What equations do I know that have the final answer as a component of them?
- What do I need to use the tools I have?
Of the relevant variables/information that I have, which ones fit into the equations I’m looking at? Am I missing any information? Do I have excess information?
- Does it all make sense?
Does my final answer match the context of the original problem? If not, what would it need to make it make sense?
Put in practice:
The daily sales of a local coffee shop are normally distributed with a population mean of \(\mu = 300\) dollars and a standard deviation of \(\sigma = 75\) dollars. If a random sample of \(n = 49\) days is taken:
- What is the probability that we will observe a sample mean over \(312\)?
What do I have?
\(\mu=300\) dollars
\(\sigma=75\) dollars
\(n=49\) days
Population is normally distributed
What am I looking for?
\[P(\bar{x}>312)\]
What tools do I have to find what I’m looking for?
- \(z\)-score formula:
\[P(X>x)=P\left(Z>{x-\mu \over \sigma}\right)=P(Z>z)\]
\(z\)-table
Empirical rule
What do I need to use the tools I have?
\(x\) or some single value
\(\mu\) or some mean
\(\sigma\) or some standard deviation
Normally distributed data
These all fit very well into our z-score formula
\[P(X>312)=P\left(Z>{312-300 \over 75}\right)=P(Z>0.16)\]
\[P(Z>0.16)=1-P(Z<0.16)=0.436\]
Does it all make sense?
We know that the data is normally distributed so:
- \(68\%\) of the data should be within \(1\) standard deviation
Let’s think about this
\[\approx 100\% \text{ data}\Rightarrow \pm3 \ \sigma\]
\[\approx 50\% \text{ data} \Rightarrow + \text{ OR} - 3 \ \sigma\]
\[312 = 0.16 \ \sigma\]
If we exclude a pretty central but small chunk of our strictly \(+\sigma\) population, we should expect our value to be something a little less than \(50\%\)
Hypothesis Testing
In hypothesis testing, there are two competing statements about population parameters:
\[H_0\equiv \text{null hypothesis} \quad \text{vs} \quad H_1 \equiv \text{alternate hypothesis}\]

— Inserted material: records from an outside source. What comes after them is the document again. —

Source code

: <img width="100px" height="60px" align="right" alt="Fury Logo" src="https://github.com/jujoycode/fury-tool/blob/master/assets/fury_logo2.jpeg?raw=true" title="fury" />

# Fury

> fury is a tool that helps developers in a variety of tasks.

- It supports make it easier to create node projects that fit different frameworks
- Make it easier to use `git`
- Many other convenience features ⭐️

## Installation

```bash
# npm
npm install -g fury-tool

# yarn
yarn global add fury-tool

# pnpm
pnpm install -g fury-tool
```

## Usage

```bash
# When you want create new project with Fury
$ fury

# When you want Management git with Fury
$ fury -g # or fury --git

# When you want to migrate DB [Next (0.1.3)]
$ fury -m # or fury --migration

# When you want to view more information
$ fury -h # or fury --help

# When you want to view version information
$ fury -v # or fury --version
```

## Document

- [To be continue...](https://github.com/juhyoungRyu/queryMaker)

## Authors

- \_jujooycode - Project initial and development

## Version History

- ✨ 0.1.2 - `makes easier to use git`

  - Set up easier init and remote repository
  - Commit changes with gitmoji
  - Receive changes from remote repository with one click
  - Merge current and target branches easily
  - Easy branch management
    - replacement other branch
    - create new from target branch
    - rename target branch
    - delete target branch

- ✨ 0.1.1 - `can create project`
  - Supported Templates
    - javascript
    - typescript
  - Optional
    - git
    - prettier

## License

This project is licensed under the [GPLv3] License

The null hypothesis, \(H_0\), states that the parameter is equal to a specific value
\[H_0 : \mu = 35\]
The alternate hypothesis, \(H_1\), states that the value of the parameter differs from the value specified by the null hypothesis
\[H_1 : \mu < 35\]
\[H_1 : \mu > 35\]
\[H_1 : \mu \neq 35\]
There are three types of alternate hypothesis
- Consider \(H_0 : \mu = 35\)
- \(H_1 : \mu < 35\) \(\Rightarrow\) called left-tailed alternate hypothesis
- \(H_1 : \mu > 35\) \(\Rightarrow\) called right-tailed alternate hypothesis
- \(H_1 : \mu \neq 35\) \(\Rightarrow\) called two-tailed alternate hypothesis
Left-tailed and right-tailed hypotheses are called one-tailed hypotheses
A null hypothesis is generally thought of as a default state of nature (e.g. existing knowledge)
An alternate hypothesis, on the other hand, contradicts the default state (e.g. new knowledge)
In most cases, whatever we wish to establish is placed in the alternate hypothesis
After developing \(H_0\) and \(H_1\), we collect a set of data
Based on the data, we construct a test statistic to reach one of the following decisions:
Reject \(H_0\)
Fail to reject \(H_0\)
If we reject \(H_0\)
- We conclude that \(H_1\) is true
If we fail to reject \(H_0\)
- We conclude that the data do not provide enough evidence to reject \(H_0\)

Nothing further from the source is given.